**What the task requires:** Copy out the entries that follow. Leave none out.

**Records supplied:**
◇ ◇ ◇ ◇ ◇

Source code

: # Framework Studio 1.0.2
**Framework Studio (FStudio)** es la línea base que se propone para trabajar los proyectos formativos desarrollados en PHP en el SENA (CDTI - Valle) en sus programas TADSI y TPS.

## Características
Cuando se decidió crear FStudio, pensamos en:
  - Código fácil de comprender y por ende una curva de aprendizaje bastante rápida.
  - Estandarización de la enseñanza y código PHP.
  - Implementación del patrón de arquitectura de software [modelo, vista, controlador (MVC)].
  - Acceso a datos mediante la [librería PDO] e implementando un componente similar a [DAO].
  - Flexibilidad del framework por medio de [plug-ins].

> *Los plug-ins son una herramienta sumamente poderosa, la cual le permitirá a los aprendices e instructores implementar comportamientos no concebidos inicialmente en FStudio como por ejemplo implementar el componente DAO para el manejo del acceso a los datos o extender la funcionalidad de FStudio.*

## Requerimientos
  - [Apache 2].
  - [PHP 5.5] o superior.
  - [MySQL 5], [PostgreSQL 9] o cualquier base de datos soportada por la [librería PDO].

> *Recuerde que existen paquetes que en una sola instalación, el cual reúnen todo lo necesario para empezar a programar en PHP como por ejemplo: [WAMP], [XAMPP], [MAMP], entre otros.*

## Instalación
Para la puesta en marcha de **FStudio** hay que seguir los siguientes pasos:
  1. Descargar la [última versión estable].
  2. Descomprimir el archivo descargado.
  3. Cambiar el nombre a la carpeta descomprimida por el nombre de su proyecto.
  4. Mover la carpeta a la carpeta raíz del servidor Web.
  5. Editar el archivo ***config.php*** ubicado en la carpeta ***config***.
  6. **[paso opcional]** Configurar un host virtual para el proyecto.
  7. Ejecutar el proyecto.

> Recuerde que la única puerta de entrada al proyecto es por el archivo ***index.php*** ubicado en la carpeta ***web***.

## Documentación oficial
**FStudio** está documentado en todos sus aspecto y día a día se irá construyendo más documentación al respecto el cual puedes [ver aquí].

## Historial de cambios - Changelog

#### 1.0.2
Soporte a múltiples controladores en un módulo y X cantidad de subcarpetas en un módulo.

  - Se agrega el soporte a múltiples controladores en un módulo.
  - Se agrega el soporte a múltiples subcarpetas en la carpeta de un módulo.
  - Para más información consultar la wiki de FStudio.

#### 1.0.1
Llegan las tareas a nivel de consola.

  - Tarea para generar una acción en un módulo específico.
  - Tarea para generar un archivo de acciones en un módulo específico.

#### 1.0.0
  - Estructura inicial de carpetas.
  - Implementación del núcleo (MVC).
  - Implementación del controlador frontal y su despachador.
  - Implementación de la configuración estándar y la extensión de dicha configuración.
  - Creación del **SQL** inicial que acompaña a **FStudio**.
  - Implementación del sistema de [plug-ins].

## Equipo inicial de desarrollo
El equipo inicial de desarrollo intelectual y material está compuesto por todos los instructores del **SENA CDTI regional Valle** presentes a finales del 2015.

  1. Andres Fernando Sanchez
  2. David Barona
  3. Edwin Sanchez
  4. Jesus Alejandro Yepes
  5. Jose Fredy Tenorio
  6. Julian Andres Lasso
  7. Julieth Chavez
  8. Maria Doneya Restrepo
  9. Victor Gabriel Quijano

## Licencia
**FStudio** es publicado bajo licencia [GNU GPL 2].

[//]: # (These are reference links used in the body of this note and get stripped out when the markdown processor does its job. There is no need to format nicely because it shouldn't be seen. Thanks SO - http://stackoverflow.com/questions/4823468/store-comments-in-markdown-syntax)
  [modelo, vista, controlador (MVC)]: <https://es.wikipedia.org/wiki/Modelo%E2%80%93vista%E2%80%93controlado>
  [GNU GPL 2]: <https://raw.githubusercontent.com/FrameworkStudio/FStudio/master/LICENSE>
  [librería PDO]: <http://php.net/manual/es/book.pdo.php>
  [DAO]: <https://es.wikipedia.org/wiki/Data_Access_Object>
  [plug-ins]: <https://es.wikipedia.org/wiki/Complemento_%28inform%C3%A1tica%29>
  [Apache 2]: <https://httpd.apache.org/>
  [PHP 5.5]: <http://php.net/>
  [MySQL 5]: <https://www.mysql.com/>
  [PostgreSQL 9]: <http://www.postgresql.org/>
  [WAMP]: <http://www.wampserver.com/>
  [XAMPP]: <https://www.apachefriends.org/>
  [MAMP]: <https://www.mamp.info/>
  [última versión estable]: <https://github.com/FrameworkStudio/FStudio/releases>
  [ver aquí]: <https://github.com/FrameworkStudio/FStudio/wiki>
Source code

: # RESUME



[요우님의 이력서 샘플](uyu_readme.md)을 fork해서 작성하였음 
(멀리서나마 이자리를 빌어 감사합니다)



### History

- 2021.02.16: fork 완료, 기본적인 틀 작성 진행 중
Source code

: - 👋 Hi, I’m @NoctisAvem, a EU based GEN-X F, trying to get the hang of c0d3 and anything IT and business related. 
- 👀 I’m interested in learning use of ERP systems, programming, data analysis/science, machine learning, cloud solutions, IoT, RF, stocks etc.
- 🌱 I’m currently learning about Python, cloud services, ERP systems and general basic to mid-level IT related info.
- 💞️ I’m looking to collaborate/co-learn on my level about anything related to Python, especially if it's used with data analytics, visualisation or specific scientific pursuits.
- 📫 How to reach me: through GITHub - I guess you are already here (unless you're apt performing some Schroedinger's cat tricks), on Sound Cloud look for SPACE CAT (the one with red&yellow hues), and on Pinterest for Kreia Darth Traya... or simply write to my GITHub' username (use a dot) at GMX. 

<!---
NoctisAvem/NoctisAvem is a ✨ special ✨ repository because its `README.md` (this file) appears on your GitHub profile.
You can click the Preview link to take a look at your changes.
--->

◇ ◇ ◇ ◇ ◇

**Answer to this problem:**
Source code

: # Framework Studio 1.0.2
**Framework Studio (FStudio)** es la línea base que se propone para trabajar los proyectos formativos desarrollados en PHP en el SENA (CDTI - Valle) en sus programas TADSI y TPS.

## Características
Cuando se decidió crear FStudio, pensamos en:
  - Código fácil de comprender y por ende una curva de aprendizaje bastante rápida.
  - Estandarización de la enseñanza y código PHP.
  - Implementación del patrón de arquitectura de software [modelo, vista, controlador (MVC)].
  - Acceso a datos mediante la [librería PDO] e implementando un componente similar a [DAO].
  - Flexibilidad del framework por medio de [plug-ins].

> *Los plug-ins son una herramienta sumamente poderosa, la cual le permitirá a los aprendices e instructores implementar comportamientos no concebidos inicialmente en FStudio como por ejemplo implementar el componente DAO para el manejo del acceso a los datos o extender la funcionalidad de FStudio.*

## Requerimientos
  - [Apache 2].
  - [PHP 5.5] o superior.
  - [MySQL 5], [PostgreSQL 9] o cualquier base de datos soportada por la [librería PDO].

> *Recuerde que existen paquetes que en una sola instalación, el cual reúnen todo lo necesario para empezar a programar en PHP como por ejemplo: [WAMP], [XAMPP], [MAMP], entre otros.*

## Instalación
Para la puesta en marcha de **FStudio** hay que seguir los siguientes pasos:
  1. Descargar la [última versión estable].
  2. Descomprimir el archivo descargado.
  3. Cambiar el nombre a la carpeta descomprimida por el nombre de su proyecto.
  4. Mover la carpeta a la carpeta raíz del servidor Web.
  5. Editar el archivo ***config.php*** ubicado en la carpeta ***config***.
  6. **[paso opcional]** Configurar un host virtual para el proyecto.
  7. Ejecutar el proyecto.

> Recuerde que la única puerta de entrada al proyecto es por el archivo ***index.php*** ubicado en la carpeta ***web***.

## Documentación oficial
**FStudio** está documentado en todos sus aspecto y día a día se irá construyendo más documentación al respecto el cual puedes [ver aquí].

## Historial de cambios - Changelog

#### 1.0.2
Soporte a múltiples controladores en un módulo y X cantidad de subcarpetas en un módulo.

  - Se agrega el soporte a múltiples controladores en un módulo.
  - Se agrega el soporte a múltiples subcarpetas en la carpeta de un módulo.
  - Para más información consultar la wiki de FStudio.

#### 1.0.1
Llegan las tareas a nivel de consola.

  - Tarea para generar una acción en un módulo específico.
  - Tarea para generar un archivo de acciones en un módulo específico.

#### 1.0.0
  - Estructura inicial de carpetas.
  - Implementación del núcleo (MVC).
  - Implementación del controlador frontal y su despachador.
  - Implementación de la configuración estándar y la extensión de dicha configuración.
  - Creación del **SQL** inicial que acompaña a **FStudio**.
  - Implementación del sistema de [plug-ins].

## Equipo inicial de desarrollo
El equipo inicial de desarrollo intelectual y material está compuesto por todos los instructores del **SENA CDTI regional Valle** presentes a finales del 2015.

  1. Andres Fernando Sanchez
  2. David Barona
  3. Edwin Sanchez
  4. Jesus Alejandro Yepes
  5. Jose Fredy Tenorio
  6. Julian Andres Lasso
  7. Julieth Chavez
  8. Maria Doneya Restrepo
  9. Victor Gabriel Quijano

## Licencia
**FStudio** es publicado bajo licencia [GNU GPL 2].

[//]: # (These are reference links used in the body of this note and get stripped out when the markdown processor does its job. There is no need to format nicely because it shouldn't be seen. Thanks SO - http://stackoverflow.com/questions/4823468/store-comments-in-markdown-syntax)
  [modelo, vista, controlador (MVC)]: <https://es.wikipedia.org/wiki/Modelo%E2%80%93vista%E2%80%93controlado>
  [GNU GPL 2]: <https://raw.githubusercontent.com/FrameworkStudio/FStudio/master/LICENSE>
  [librería PDO]: <http://php.net/manual/es/book.pdo.php>
  [DAO]: <https://es.wikipedia.org/wiki/Data_Access_Object>
  [plug-ins]: <https://es.wikipedia.org/wiki/Complemento_%28inform%C3%A1tica%29>
  [Apache 2]: <https://httpd.apache.org/>
  [PHP 5.5]: <http://php.net/>
  [MySQL 5]: <https://www.mysql.com/>
  [PostgreSQL 9]: <http://www.postgresql.org/>
  [WAMP]: <http://www.wampserver.com/>
  [XAMPP]: <https://www.apachefriends.org/>
  [MAMP]: <https://www.mamp.info/>
  [última versión estable]: <https://github.com/FrameworkStudio/FStudio/releases>
  [ver aquí]: <https://github.com/FrameworkStudio/FStudio/wiki>
Source code

: # RESUME



[요우님의 이력서 샘플](uyu_readme.md)을 fork해서 작성하였음 
(멀리서나마 이자리를 빌어 감사합니다)



### History

- 2021.02.16: fork 완료, 기본적인 틀 작성 진행 중
Source code

: - 👋 Hi, I’m @NoctisAvem, a EU based GEN-X F, trying to get the hang of c0d3 and anything IT and business related. 
- 👀 I’m interested in learning use of ERP systems, programming, data analysis/science, machine learning, cloud solutions, IoT, RF, stocks etc.
- 🌱 I’m currently learning about Python, cloud services, ERP systems and general basic to mid-level IT related info.
- 💞️ I’m looking to collaborate/co-learn on my level about anything related to Python, especially if it's used with data analytics, visualisation or specific scientific pursuits.
- 📫 How to reach me: through GITHub - I guess you are already here (unless you're apt performing some Schroedinger's cat tricks), on Sound Cloud look for SPACE CAT (the one with red&yellow hues), and on Pinterest for Kreia Darth Traya... or simply write to my GITHub' username (use a dot) at GMX. 

<!---
NoctisAvem/NoctisAvem is a ✨ special ✨ repository because its `README.md` (this file) appears on your GitHub profile.
You can click the Preview link to take a look at your changes.
--->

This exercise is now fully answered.